Psicanalista, Contardo Calligaris acertou na alma da questão quando disse que “em geral, nosso interlocutor só quer saber de que lado nós estamos”. E se não estamos ao seu lado, somos sua negação. Lógica cartesiana: “pensas diferente, logo não deves existir”; não há espaço para nuances ou mediações.
Pior que os riscos econômico e político da crise, este comportamento fere a democracia nas relações mais íntimas, machucando a liberdade na sua essência: no convívio e na tolerância. Sem tolerância, não há liberdade, nem democracia. Sequer haverá justiça.
Quem não dança essa música leva as pedras dos dois lados: (tentar) compreender e explicar o processo é luta vã: “meu chapa, você capitulou ao outro lado”. Que lado? O princípio básico da análise está em Spinoza: “nem o riso, nem a lágrima; apenas o entendimento”. Nada mais estúpido que o pensamento binário, maniqueísta: ou o riso ou a lágrima. Expurgar o entendimento da vida política, com efeito, é mesmo de rir ou de chorar.

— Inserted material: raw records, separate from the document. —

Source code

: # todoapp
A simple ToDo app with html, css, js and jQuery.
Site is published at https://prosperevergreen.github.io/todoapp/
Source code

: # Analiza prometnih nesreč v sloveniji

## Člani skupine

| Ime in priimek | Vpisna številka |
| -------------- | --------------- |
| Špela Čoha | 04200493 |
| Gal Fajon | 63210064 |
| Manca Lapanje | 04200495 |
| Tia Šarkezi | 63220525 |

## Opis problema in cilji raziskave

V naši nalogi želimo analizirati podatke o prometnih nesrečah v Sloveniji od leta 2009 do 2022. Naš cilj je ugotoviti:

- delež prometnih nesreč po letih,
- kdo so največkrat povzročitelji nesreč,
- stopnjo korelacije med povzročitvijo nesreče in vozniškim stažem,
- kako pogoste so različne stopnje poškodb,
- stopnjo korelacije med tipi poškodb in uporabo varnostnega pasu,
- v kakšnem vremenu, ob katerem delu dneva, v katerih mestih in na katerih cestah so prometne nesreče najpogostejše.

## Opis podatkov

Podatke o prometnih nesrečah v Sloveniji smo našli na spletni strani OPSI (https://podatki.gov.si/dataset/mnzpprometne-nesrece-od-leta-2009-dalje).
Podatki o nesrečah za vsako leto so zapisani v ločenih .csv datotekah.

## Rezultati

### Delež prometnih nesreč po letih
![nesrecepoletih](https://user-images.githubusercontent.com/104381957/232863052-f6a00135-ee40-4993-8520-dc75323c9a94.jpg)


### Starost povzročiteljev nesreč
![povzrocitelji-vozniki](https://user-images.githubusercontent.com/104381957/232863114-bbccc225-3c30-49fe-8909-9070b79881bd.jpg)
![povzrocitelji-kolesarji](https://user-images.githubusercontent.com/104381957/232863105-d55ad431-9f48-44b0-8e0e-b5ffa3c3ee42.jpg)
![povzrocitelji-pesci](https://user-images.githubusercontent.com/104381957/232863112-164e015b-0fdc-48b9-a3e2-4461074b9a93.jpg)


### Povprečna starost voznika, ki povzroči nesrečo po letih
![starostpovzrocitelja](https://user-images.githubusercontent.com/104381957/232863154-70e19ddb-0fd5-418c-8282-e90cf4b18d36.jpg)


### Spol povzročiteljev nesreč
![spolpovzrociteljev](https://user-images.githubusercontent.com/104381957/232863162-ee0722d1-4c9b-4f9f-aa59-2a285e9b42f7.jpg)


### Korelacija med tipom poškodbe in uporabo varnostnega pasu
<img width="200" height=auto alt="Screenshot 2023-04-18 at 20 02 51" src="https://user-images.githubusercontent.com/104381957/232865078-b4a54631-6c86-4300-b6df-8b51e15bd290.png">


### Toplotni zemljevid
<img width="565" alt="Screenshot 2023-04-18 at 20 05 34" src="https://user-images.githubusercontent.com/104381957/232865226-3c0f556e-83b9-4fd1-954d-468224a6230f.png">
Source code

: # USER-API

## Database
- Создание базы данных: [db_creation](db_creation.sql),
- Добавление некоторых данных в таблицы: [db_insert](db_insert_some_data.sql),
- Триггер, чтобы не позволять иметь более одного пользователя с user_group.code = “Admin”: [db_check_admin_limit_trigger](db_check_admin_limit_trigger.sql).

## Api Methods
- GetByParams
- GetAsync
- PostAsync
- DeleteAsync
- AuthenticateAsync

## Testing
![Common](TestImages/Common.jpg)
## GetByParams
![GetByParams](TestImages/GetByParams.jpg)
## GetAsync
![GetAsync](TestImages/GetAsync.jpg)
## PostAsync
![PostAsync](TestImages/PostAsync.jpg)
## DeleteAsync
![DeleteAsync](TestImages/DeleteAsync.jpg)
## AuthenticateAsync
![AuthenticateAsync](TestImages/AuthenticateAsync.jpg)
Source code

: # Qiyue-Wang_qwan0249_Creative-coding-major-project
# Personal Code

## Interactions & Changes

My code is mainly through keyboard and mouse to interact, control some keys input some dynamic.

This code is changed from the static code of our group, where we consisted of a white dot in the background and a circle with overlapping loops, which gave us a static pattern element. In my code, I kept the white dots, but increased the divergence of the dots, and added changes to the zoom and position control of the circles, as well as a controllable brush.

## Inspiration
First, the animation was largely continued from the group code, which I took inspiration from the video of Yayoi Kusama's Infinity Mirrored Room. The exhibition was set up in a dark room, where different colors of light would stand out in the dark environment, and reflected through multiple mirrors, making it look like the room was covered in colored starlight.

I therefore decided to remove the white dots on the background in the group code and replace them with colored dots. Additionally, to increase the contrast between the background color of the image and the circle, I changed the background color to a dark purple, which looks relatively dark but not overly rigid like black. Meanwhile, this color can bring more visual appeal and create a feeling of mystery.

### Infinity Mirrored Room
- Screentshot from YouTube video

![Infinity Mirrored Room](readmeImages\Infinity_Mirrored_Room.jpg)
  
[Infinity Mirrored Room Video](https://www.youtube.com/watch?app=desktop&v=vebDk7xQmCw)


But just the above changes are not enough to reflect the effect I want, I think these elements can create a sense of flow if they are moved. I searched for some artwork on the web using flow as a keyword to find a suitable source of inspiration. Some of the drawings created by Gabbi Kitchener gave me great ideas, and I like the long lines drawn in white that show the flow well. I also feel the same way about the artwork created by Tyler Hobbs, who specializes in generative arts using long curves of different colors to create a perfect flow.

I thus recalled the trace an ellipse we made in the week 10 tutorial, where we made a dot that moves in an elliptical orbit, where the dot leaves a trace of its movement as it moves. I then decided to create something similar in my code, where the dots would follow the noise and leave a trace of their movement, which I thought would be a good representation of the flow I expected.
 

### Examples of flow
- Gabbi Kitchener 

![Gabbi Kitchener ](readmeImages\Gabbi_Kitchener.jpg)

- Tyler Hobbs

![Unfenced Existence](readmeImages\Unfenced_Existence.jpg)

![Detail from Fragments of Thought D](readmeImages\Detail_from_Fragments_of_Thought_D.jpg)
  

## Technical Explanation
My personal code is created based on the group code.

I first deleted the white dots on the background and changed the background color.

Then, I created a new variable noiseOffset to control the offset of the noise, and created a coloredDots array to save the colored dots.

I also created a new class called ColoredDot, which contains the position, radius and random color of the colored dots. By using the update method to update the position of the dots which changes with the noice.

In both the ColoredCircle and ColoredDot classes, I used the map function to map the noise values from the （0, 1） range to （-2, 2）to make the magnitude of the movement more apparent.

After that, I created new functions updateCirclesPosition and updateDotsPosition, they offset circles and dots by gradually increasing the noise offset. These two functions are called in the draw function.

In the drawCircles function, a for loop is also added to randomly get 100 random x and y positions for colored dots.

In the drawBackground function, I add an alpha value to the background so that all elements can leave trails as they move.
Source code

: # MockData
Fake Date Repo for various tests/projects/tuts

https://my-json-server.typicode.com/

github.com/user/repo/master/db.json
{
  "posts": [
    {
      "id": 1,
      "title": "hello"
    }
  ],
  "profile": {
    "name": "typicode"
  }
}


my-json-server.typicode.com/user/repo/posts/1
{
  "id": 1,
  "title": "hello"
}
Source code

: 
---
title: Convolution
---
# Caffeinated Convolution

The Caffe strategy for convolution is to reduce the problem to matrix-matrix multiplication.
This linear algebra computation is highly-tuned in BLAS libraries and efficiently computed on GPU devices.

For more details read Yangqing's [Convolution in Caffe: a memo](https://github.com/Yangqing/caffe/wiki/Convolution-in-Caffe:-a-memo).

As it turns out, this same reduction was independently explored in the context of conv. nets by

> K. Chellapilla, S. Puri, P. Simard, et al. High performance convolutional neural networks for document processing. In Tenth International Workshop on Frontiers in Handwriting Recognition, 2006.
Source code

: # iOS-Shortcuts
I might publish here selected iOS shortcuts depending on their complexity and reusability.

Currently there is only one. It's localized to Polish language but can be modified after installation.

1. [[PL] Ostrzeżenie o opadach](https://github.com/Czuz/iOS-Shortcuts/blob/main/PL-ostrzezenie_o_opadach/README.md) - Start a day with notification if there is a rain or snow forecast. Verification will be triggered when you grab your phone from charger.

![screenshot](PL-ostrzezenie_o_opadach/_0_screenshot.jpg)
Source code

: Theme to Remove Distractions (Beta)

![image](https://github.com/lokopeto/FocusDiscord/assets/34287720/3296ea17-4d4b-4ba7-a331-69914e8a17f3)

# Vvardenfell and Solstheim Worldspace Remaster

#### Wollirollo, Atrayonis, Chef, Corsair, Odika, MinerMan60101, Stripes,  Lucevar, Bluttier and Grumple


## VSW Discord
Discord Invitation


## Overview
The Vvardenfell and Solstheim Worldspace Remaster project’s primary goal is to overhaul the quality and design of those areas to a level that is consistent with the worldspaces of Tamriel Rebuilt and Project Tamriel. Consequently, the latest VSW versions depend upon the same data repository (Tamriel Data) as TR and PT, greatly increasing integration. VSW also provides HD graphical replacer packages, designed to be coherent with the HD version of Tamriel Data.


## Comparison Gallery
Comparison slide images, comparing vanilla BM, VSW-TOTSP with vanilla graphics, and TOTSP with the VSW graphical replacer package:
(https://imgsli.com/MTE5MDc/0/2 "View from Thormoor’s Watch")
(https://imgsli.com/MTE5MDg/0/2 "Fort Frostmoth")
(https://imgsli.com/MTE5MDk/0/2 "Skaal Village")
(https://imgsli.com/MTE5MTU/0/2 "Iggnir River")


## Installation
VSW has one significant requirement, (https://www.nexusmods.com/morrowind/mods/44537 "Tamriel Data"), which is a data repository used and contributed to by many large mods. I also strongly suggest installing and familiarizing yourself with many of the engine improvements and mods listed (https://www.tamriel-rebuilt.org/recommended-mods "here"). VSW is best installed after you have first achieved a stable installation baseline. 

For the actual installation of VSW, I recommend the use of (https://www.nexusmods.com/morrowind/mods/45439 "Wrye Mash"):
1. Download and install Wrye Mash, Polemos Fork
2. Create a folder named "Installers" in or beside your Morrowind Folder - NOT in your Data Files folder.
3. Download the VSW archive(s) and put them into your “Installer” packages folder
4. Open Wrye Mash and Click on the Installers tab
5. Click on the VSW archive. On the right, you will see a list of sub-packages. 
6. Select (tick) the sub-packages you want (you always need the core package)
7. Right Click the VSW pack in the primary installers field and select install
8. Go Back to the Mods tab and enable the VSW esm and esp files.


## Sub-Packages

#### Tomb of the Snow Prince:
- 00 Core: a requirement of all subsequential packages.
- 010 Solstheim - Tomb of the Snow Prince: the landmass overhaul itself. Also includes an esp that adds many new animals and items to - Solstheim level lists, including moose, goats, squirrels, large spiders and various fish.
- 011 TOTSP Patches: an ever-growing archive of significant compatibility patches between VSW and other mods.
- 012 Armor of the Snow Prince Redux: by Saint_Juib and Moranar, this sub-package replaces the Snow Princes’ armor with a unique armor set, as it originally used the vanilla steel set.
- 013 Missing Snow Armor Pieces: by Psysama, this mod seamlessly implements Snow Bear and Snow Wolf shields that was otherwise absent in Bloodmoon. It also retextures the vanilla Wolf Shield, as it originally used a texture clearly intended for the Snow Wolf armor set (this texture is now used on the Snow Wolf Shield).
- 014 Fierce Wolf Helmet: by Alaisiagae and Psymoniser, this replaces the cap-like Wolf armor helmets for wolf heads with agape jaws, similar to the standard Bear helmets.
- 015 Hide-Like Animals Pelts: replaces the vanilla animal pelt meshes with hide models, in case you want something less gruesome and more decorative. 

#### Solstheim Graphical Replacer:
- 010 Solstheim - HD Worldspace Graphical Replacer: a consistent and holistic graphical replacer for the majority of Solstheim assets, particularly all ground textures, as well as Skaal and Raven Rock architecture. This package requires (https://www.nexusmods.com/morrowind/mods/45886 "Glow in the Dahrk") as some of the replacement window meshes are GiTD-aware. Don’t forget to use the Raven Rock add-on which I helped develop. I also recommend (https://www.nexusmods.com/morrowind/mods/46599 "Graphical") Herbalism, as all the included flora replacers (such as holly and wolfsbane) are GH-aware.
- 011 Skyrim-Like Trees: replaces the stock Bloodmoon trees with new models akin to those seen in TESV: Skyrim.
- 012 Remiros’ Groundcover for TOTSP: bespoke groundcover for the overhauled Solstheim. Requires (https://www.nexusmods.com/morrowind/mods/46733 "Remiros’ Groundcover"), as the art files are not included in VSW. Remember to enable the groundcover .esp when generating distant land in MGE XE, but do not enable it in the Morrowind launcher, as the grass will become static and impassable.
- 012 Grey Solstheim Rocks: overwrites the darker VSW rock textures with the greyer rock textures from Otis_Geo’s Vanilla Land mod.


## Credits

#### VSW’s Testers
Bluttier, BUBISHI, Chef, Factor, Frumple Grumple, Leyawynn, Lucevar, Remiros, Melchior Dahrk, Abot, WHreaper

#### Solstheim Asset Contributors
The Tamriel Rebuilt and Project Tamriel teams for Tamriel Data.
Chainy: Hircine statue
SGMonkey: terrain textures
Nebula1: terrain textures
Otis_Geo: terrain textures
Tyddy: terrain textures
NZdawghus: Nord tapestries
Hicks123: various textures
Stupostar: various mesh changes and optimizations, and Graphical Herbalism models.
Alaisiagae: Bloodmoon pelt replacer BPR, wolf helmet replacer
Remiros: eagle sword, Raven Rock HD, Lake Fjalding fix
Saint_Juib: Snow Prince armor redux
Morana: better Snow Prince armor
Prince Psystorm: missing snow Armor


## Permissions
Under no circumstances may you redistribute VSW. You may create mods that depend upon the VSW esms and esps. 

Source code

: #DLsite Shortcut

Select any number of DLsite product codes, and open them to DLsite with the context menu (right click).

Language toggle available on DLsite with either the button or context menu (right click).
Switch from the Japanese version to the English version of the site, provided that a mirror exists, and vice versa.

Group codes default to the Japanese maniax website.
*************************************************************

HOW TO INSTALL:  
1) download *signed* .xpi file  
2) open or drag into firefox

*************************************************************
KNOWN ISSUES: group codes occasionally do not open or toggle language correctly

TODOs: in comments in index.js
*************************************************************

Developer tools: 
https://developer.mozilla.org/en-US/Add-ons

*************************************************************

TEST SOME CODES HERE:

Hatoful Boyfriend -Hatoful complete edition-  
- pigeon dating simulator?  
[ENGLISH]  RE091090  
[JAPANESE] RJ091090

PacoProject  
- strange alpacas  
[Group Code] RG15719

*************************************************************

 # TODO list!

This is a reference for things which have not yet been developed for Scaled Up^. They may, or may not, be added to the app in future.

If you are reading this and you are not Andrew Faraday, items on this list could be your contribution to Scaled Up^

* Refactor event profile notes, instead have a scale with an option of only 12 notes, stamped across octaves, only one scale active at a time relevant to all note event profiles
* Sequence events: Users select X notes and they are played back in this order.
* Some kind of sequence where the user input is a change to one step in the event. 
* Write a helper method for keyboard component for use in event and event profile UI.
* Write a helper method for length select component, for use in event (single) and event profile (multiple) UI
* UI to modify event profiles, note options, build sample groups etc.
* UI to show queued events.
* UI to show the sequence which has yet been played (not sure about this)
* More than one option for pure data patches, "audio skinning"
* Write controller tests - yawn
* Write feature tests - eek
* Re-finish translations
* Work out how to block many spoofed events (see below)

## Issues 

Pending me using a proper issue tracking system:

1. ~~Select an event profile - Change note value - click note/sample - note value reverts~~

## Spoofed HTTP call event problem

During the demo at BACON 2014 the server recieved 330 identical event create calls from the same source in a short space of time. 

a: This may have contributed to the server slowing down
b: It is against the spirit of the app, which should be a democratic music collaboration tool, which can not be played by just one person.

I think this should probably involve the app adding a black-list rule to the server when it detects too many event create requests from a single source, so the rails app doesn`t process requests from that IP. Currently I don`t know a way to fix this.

Erro tremendo desprezar o rio. Considerá-lo não implica em omissão, mas em perceber que, no fundo, ainda se é rio; e que o rio precisa seguir, num consenso, com menor opressão das margens. Ser margem é escolha; ser rio é condição. Pessoalmente, respondo às margens: “é fácil concordar com o que dizem a respeito uma da outra; o difícil é engolir o que pensam a respeito de si próprias”. Sigo no caminho do meio, transformando as águas do rio e sendo transformado por elas.